I recently started reading Statistics Done Wrong: The Woefully Complete Guide by Alex Reinhart. Right from the get-go, the book is a fascinating look at methodology and statistical illiteracy. Thousands of academic papers are published every year by authors who, while they may be experts in their specific fields, have very little statistical training.

In his first chapter, Reinhart demonstrates this problem when discussing p-values. Let’s assume you have a true/false test, and a student has 9 correct answers out of 12. Does the student actually know the material, or did the student just guess? The p-value can guide us in answering this question.

Before continuing, let’s define a p-value. A p-value is the probability of finding the observed result, given that the null hypothesis, \(H_0 \), is true. In context of our question, this should make sense. If we have a 12 question true/false test and have students guess at responses, then we expect the average student to score a 50%, or 6 out of 12. However, because of the nature of randomness, if we collect enough data, we would expect some students to get 0, 1, 2, 3, 4, 5, 7, 8, 9, 10, 11, or 12 questions correct as well.
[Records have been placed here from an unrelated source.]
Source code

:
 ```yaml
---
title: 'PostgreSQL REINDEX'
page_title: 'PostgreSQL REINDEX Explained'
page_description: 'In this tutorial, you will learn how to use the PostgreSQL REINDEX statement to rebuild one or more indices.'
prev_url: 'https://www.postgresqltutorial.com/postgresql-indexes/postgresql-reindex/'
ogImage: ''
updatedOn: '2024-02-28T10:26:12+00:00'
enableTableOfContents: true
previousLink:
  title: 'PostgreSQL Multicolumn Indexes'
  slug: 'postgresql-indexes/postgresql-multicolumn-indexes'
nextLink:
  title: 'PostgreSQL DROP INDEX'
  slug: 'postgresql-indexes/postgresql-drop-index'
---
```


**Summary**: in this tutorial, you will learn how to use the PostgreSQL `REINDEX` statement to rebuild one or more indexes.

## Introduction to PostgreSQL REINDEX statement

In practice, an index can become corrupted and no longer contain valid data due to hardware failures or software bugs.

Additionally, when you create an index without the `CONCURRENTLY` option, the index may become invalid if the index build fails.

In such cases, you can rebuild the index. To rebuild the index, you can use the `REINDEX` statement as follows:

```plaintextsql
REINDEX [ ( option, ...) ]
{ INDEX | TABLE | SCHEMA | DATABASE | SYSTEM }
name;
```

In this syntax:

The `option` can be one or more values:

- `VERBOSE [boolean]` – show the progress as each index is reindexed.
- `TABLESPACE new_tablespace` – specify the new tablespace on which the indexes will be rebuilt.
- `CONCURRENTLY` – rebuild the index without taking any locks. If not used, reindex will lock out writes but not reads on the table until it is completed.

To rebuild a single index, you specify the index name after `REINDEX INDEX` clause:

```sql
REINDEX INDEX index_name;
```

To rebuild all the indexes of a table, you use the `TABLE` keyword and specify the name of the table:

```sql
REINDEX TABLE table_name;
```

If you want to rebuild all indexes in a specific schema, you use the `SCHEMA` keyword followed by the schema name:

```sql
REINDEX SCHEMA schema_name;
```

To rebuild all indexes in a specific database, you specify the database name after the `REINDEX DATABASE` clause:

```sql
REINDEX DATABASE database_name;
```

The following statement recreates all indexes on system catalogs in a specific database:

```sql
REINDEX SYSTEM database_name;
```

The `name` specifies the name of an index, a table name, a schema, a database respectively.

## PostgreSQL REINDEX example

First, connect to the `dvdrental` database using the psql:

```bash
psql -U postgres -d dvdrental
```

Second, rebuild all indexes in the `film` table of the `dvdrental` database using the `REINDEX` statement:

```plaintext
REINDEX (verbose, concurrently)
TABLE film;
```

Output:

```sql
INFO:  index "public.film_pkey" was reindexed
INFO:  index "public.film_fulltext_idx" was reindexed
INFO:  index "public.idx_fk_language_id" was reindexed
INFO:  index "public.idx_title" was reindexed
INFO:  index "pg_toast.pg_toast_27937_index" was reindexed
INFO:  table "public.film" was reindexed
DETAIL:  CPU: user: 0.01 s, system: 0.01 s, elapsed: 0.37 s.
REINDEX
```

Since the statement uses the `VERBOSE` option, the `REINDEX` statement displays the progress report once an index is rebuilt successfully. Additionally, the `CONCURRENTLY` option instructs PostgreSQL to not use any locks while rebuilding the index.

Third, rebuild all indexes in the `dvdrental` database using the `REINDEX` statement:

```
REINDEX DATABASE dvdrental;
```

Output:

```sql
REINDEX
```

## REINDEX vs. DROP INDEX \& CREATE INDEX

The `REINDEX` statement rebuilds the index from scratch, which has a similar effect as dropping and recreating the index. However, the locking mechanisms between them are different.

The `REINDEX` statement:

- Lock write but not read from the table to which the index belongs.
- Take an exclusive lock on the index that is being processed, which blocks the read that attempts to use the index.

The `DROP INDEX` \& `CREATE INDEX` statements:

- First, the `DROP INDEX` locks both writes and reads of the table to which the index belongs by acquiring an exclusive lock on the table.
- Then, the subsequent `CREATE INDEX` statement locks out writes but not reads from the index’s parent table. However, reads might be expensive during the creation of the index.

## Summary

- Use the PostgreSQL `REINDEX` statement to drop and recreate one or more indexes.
This ought to be our first interesting conclusion. Statistics tell us a great deal about populations, but they tell us very little about individuals. That said, predictive modeling is a subfield of statistics, where you do try to make conclusive statements about individuals. That, however, is beyond the scope of this post.
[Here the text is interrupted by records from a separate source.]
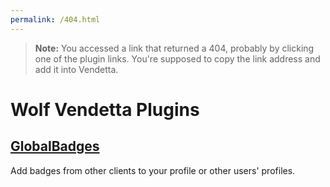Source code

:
 ```yaml
---
permalink: /404.html
---
```

> **Note:** You accessed a link that returned a 404, probably by clicking one of the plugin links. You're supposed to copy the link address and add it into Vendetta.

# Wolf Vendetta Plugins

## [GlobalBadges](https://plugins.obamabot.me/vendetta-plugins/globalBadges)
Add badges from other clients to your profile or other users' profiles.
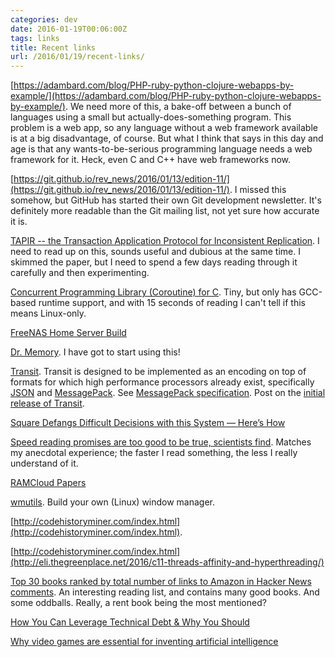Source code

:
 ```yaml
---
categories: dev
date: 2016-01-19T00:06:00Z
tags: links
title: Recent links
url: /2016/01/19/recent-links/
---
```


[https://adambard.com/blog/PHP-ruby-python-clojure-webapps-by-example/](https://adambard.com/blog/PHP-ruby-python-clojure-webapps-by-example/). We need more of this, a bake-off between a bunch of languages using a small but actually-does-something program. This problem is a web app, so any language without a web framework available is at a big disadvantage, of course. But what I think that says in this day and age is that any wants-to-be-serious programming language needs a web framework for it. Heck, even C and C++ have web frameworks now.

[https://git.github.io/rev_news/2016/01/13/edition-11/](https://git.github.io/rev_news/2016/01/13/edition-11/). I missed this somehow, but GitHub has started their own Git development newsletter. It's definitely more readable than the Git mailing list, not yet sure how accurate it is.

[TAPIR -- the Transaction Application Protocol for Inconsistent Replication](https://github.com/UWSysLab/tapir). I need to read up on this, sounds useful and dubious at the same time. I skimmed the paper, but I need to spend a few days reading through it carefully and then experimenting.

[Concurrent Programming Library (Coroutine) for C](https://github.com/sharow/libconcurrent). Tiny, but only has GCC-based runtime support, and with 15 seconds of reading I can't tell if this means Linux-only.

[FreeNAS Home Server Build](https://ramsdenj.github.io/server/2016/01/01/FreeNAS-Server-Build.html)

[Dr. Memory](http://drmemory.org/). I have got to start using this!

[Transit](https://github.com/cognitect/transit-format). Transit is designed to be implemented as an encoding on top of formats for which high performance processors already exist, specifically [JSON](http://www.ietf.org/rfc/rfc7159.txt) and [MessagePack](http://msgpack.org/). See [MessagePack specification](https://github.com/msgpack/msgpack/blob/master/spec.md). Post on the [initial release of Transit](http://blog.cognitect.com/blog/2014/7/22/transit).

[Square Defangs Difficult Decisions with this System — Here’s How](http://firstround.com/review/square-defangs-difficult-decisions-with-this-system-heres-how/)

[Speed reading promises are too good to be true, scientists find](http://www.sciencedaily.com/releases/2016/01/160114163035.htm). Matches my anecdotal experience; the faster I read something, the less I really understand of it.

[RAMCloud Papers](https://ramcloud.atlassian.net/wiki/display/RAM/RAMCloud+Papers)

[wmutils](https://wmutils.io/about.html). Build your own (Linux) window manager.

[http://codehistoryminer.com/index.html](http://codehistoryminer.com/index.html).

[http://codehistoryminer.com/index.html](http://eli.thegreenplace.net/2016/c11-threads-affinity-and-hyperthreading/)

[Top 30 books ranked by total number of links to Amazon in Hacker News comments](http://ramiro.org/vis/hn-most-linked-books/). An interesting reading list, and contains many good books. And some oddballs. Really, a rent book being the most mentioned?

[How You Can Leverage Technical Debt & Why You Should](https://medium.com/startup-guide-anti-patterns/how-you-can-leverage-technical-debt-why-you-should-4ec48a387751#.g4ttnl5j0)

[Why video games are essential for inventing artificial intelligence](http://togelius.blogspot.com/2016/01/why-video-games-are-essential-for.html)

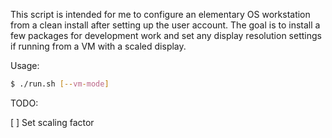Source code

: This script is intended for me to configure an elementary OS workstation from a clean install after setting up the user account. The goal is to install a few packages for development work and set any display resolution settings if running from a VM with a scaled display.

Usage:

```bash
$ ./run.sh [--vm-mode]
```

TODO:

[ ] Set scaling factor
Continuing with the problem at hand, what is the probability that you could randomly guess 12 true/false questions and get 9 correct? We call this the probability density function, or PDF, and we can model this problem with a binomial distribution.
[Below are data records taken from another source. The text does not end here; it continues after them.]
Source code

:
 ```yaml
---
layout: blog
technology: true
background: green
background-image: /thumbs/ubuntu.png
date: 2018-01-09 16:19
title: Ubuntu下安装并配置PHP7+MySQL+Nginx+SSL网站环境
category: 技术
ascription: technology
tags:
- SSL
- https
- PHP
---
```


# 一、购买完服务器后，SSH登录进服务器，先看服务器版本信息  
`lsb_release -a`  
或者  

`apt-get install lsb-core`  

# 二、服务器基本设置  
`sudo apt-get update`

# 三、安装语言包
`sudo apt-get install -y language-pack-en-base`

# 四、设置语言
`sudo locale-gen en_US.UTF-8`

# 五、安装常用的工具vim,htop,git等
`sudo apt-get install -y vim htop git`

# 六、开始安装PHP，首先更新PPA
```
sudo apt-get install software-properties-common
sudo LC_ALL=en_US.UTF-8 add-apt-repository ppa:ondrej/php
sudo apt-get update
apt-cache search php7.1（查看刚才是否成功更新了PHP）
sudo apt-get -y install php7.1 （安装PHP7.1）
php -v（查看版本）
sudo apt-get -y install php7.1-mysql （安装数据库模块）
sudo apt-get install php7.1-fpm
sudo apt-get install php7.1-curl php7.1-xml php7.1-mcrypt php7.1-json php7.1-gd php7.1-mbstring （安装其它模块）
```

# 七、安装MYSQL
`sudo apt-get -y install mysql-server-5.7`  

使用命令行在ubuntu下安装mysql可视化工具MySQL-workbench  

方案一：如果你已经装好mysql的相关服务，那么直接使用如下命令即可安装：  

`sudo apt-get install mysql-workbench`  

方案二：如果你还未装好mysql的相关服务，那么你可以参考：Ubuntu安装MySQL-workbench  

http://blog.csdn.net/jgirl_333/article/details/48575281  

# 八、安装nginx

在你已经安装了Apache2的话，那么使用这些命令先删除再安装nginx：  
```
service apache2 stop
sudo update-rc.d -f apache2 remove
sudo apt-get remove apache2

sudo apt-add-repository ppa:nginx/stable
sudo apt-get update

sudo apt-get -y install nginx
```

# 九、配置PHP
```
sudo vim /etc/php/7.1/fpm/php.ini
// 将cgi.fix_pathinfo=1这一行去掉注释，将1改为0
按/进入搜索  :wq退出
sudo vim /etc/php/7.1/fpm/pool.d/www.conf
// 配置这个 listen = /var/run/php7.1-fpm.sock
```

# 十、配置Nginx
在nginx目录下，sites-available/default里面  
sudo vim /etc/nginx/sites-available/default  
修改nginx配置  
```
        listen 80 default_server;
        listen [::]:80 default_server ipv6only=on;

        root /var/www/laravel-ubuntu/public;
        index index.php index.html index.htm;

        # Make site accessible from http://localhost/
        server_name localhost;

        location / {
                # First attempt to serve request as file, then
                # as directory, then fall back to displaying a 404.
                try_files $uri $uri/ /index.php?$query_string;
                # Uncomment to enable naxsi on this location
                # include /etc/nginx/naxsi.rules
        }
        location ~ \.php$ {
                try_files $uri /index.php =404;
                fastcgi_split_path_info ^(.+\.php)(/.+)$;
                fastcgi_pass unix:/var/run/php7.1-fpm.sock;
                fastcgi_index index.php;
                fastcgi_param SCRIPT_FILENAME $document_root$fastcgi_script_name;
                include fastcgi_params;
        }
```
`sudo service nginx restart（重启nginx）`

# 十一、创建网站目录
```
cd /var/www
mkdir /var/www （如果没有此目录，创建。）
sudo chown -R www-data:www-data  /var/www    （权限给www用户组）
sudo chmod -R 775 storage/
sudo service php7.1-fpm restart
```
\begin{align} P(X=k) &= \binom{12}{k}\left(0.5\right)^{k}\left(0.5\right)^{12-k} \
P(X=9) &= \binom{12}{9}\left(0.5\right)^{9}\left(0.5\right)^{3} \
P(X=9) &= 220 \times 0.00195 \times 0.125 \
P(X=9) &= 0.0537 \end{align}

In R, we can get this value much more easily with the dbinom function.

> dbinom(9, 12, 0.5)
## [1] 0.05371094

If we gave this test to 100 students, we would expect about 5 of them to score 9 out of 12.

To compute this p-value, to determine if this score is really different from chance, we need simply compute the upper tail cumulative density of the binomial distribution.

\begin{align} P(X \ge k) &= \sum_{i=k}^{12} \binom{12}{i}\left(0.5\right)^{i}\left(0.5\right)^{12-i} \end{align}

Computing this high tail distribution is done with the pbinom function. It is a little more complicated to express, as it is an infinite series beta function, but the idea is the same. We add up all of the values to the right of the blue line.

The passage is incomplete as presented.